Examining the legal processes by which individuals are moved through the criminal justice system, the fairness of those processes, and the ways in which they reproduce social inequality, this book offers an ethical argument for restrained forms of plea bargaining. It also provides a comparison between the different plea bargaining regimes that exist within the US, where it is well-established, England and Wales, where the practice is coming under considerable critique, and the European Union, where debate continues on whether it coheres with inquisitorial legal regimes. It suggests that rewards for admitting guilt are distinguished from penalties for exercising the right to trial, and argues for modest, fixed sentence reductions for defendants who admit their guilt. These suggestions for reform include discouraging the current practice of deliberate over-charging by prosecutors and charge bargaining, and require judges to scrutinize more closely the evidence against those accused of crimes before any guilty pleas are entered by them. Arguing that the negotiation of charges and sentences should remain the exception, not the rule, it nevertheless puts forward a normative defense for the reform and retention of the plea bargaining system.

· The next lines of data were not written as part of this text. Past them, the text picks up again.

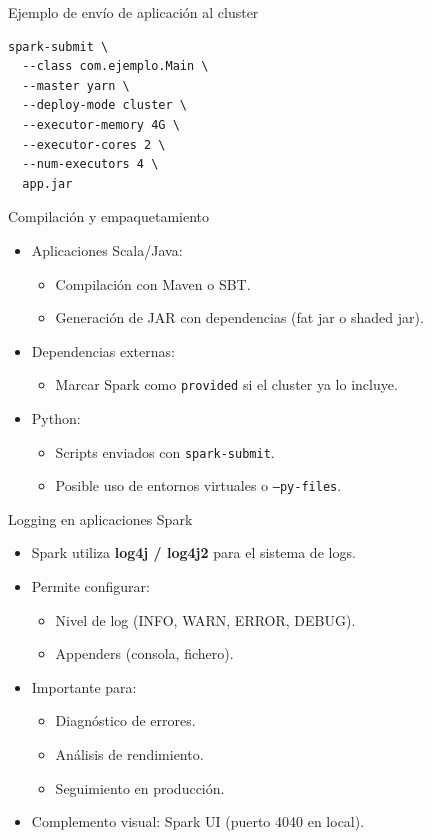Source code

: \documentclass{beamer}
\begin{document}
\begin{frame}[fragile]{Ejemplo de envío de aplicación al cluster}
\begin{verbatim}
spark-submit \
  --class com.ejemplo.Main \
  --master yarn \
  --deploy-mode cluster \
  --executor-memory 4G \
  --executor-cores 2 \
  --num-executors 4 \
  app.jar
\end{verbatim}
\end{frame}

\begin{frame}{Compilación y empaquetamiento}
\begin{itemize}
  \item Aplicaciones Scala/Java:
  \begin{itemize}
    \item Compilación con Maven o SBT.
    \item Generación de JAR con dependencias (fat jar o shaded jar).
  \end{itemize}
  \item Dependencias externas:
  \begin{itemize}
    \item Marcar Spark como \texttt{provided} si el cluster ya lo incluye.
  \end{itemize}
  \item Python:
  \begin{itemize}
    \item Scripts enviados con \texttt{spark-submit}.
    \item Posible uso de entornos virtuales o \texttt{--py-files}.
  \end{itemize}
\end{itemize}
\end{frame}

\begin{frame}{Logging en aplicaciones Spark}
\begin{itemize}
  \item Spark utiliza \textbf{log4j / log4j2} para el sistema de logs.
  \item Permite configurar:
  \begin{itemize}
    \item Nivel de log (INFO, WARN, ERROR, DEBUG).
    \item Appenders (consola, fichero).
  \end{itemize}
  \item Importante para:
  \begin{itemize}
    \item Diagnóstico de errores.
    \item Análisis de rendimiento.
    \item Seguimiento en producción.
  \end{itemize}
  \item Complemento visual: Spark UI (puerto 4040 en local).
\end{itemize}
\end{frame}
\end{document}
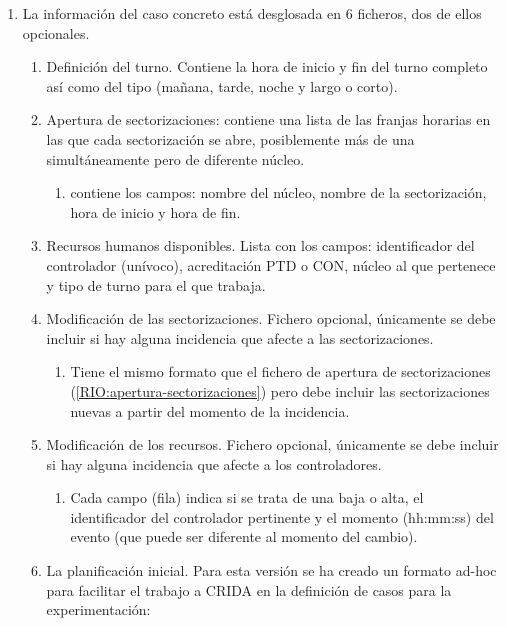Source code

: \begin{enumerate}[label={\textbf{RIO\arabic*}}, ref={RIO\arabic*},  align=left]
	\item La información del caso concreto está desglosada en 6 ficheros, dos de ellos opcionales.
	\begin{enumerate}[label*={\textbf{.\arabic*}}]
		\item Definición del turno. Contiene la hora de inicio y fin del turno completo así como del tipo (mañana, tarde, noche y largo o corto).
		\item \label{RIO:apertura-sectorizaciones} Apertura de sectorizaciones: contiene una lista de las franjas horarias en las que cada sectorización se abre, posiblemente más de una simultáneamente pero de diferente núcleo.
		\begin{enumerate}[label*={\textbf{.\arabic*}}]
			\item contiene los campos: nombre del núcleo, nombre de la sectorización, hora de inicio y hora de fin.
		\end{enumerate}
		\item \label{RIO:rrhh-disponibles}  Recursos humanos disponibles. Lista con los campos: identificador del controlador (unívoco), acreditación PTD o CON, núcleo al que pertenece y tipo de turno para el que trabaja.
		\item Modificación de las sectorizaciones. Fichero opcional, únicamente se debe incluir si hay alguna incidencia que afecte a las sectorizaciones.
		\begin{enumerate}[label*={\textbf{.\arabic*}}]
			\item Tiene el mismo formato que el fichero de apertura de sectorizaciones (\ref{RIO:apertura-sectorizaciones}) pero debe incluir las sectorizaciones nuevas a partir del momento de la incidencia.
		\end{enumerate}
		\item Modificación de los recursos. Fichero opcional, únicamente se debe incluir si hay alguna incidencia que afecte a los controladores.
		\begin{enumerate}[label*={\textbf{.\arabic*}}]
			\item Cada campo (fila) indica si se trata de una baja o alta, el identificador del controlador pertinente y el momento (hh:mm:ss) del evento (que puede ser diferente al momento del cambio).
		\end{enumerate}
		\item La planificación inicial. Para esta versión se ha creado un formato ad-hoc para facilitar el trabajo a \gls{CRIDA} en la definición de casos para la experimentación:
		\begin{enumerate}[label*={\textbf{.\arabic*}}]

\end{enumerate}
\end{enumerate}
\end{enumerate}
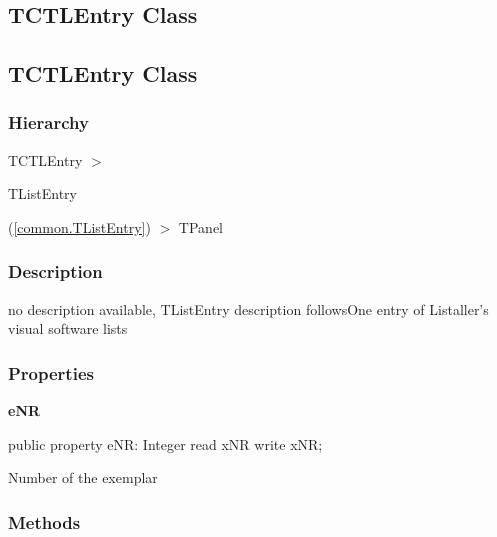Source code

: \documentclass{report}
\newif\ifpdf
\begin{document}
\subsection*{\large{\textbf{TCTLEntry Class}}\normalsize\hspace{1ex}\hrulefill}
\else
\subsection*{TCTLEntry Class}
\fi
\label{swcatalog.TCTLEntry}
\subsubsection*{\large{\textbf{Hierarchy}}\normalsize\hspace{1ex}\hfill}
TCTLEntry {$>$} \begin{ttfamily}TListEntry\end{ttfamily}(\ref{common.TListEntry}) {$>$} 
TPanel
\subsubsection*{\large{\textbf{Description}}\normalsize\hspace{1ex}\hfill}
no description available, TListEntry description followsOne entry of Listaller's visual software lists\subsubsection*{\large{\textbf{Properties}}\normalsize\hspace{1ex}\hfill}
\begin{list}{}{
\setlength{\itemindent}{0cm}
\setlength{\listparindent}{0cm}
\setlength{\leftmargin}{\evensidemargin}
\addtolength{\leftmargin}{\tmplength}
\settowidth{\labelsep}{X}
\addtolength{\leftmargin}{\labelsep}
\setlength{\labelwidth}{\tmplength}
}
\label{swcatalog.TCTLEntry-eNR}
\item[\textbf{eNR}\hfill]
\ifpdf
\begin{flushleft}
\fi
\begin{ttfamily}
public property eNR: Integer read xNR write xNR;\end{ttfamily}

\ifpdf
\end{flushleft}
\fi


\par Number of the exemplar\end{list}
\subsubsection*{\large{\textbf{Methods}}\normalsize\hspace{1ex}\hfill}
\end{document}
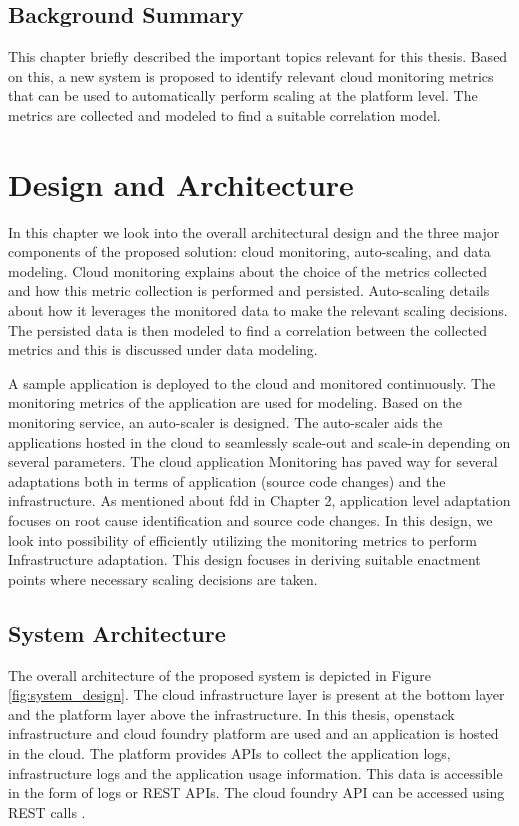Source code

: \documentclass[article,type=msc,colorback,12pt,accentcolor=tud8b,table]{tudthesis}
\begin{document}
\subsection{Background Summary}
This chapter briefly described the important topics relevant for this thesis. Based on this, a new system is proposed to identify relevant cloud monitoring metrics that can be used to automatically perform scaling at the platform level. The metrics are collected and modeled to find a suitable correlation model.
	
 \cleardoublepage

 \hfill 
 \section{Design and Architecture}	
 \hfill \break
 
 In this chapter we look into the overall architectural design and the three major components of the proposed solution: cloud monitoring, auto-scaling, and data modeling. Cloud monitoring explains about the choice of the metrics collected and how this metric collection is performed and persisted. Auto-scaling details about how it leverages the monitored data to make the relevant scaling decisions. The persisted data is then modeled to find a correlation between the collected metrics and this is discussed under data modeling. 
 
 	A sample application is deployed to the cloud and monitored continuously. The monitoring metrics of the application are used for modeling. Based on the monitoring service, an auto-scaler is designed. The auto-scaler aids the applications hosted in the cloud to seamlessly scale-out and scale-in depending on several parameters. The cloud application Monitoring has paved way for several adaptations both in terms of application (source code changes) and the infrastructure. As mentioned about \gls{fdd}  in Chapter 2, application level adaptation focuses on root cause identification and source code changes. In this design, we look into possibility of efficiently utilizing the monitoring metrics to perform Infrastructure adaptation.  This design focuses in deriving suitable enactment points where necessary scaling decisions are taken. 
 
\subsection{System Architecture} 

	The overall architecture of the proposed system is depicted in Figure \ref{fig:system_design}. The cloud infrastructure layer is present at the bottom layer and the platform layer above the infrastructure. In this thesis, openstack infrastructure and cloud foundry platform are used and an application is hosted in the cloud. The platform provides APIs to collect the application logs, infrastructure logs and the application usage information. This data is accessible in the form of logs or REST APIs. The cloud foundry API can be accessed using REST calls \cite{cf_summary}. 
	
\end{document}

Readership: Legal scholars interested in criminal law and procedure; Criminal justice scholars, especially those who focus on the workings of the legal system; Philosophers interested in the philosophy of law and philosophy of criminal law in particular.

Table of Contents

Contents:
Introduction;
1. Waiver Rewards and Trial Penalties;
2. Against Trial Penalties;
3. Waiver Rewards and Deserved Punishment;
4. Remorse and Waiver Rewards;
5. Waiver Rewards and the Reduction of Crime;
6. Rewarding Cooperation;
7. Plea Bargains as Contracts;
8. Principled Criminal Prosecution and Half-Loaves;
9. Plea Bargaining and Getting at the Truth; Epilogue

About the Author

Richard L. Lippke, Senior Scholar, Department of Criminal Justice, Indiana University

Richard L. Lippke is a Senior Scholar in the Department of Criminal Justice at Indiana University. In addition to his current position, he has held teaching positions at James Madison University and DePauw University, and has been a visiting fellow at the Centre for Applied Philosophy and Public Ethics at Australian National University and the Centre for Criminology at Oxford University. He is the author of Rethinking Imprisonment (OUP 2007), Radical Business Ethics (Rowman & Littlefield 1995), and numerous articles in applied ethics and philosophy of criminal law.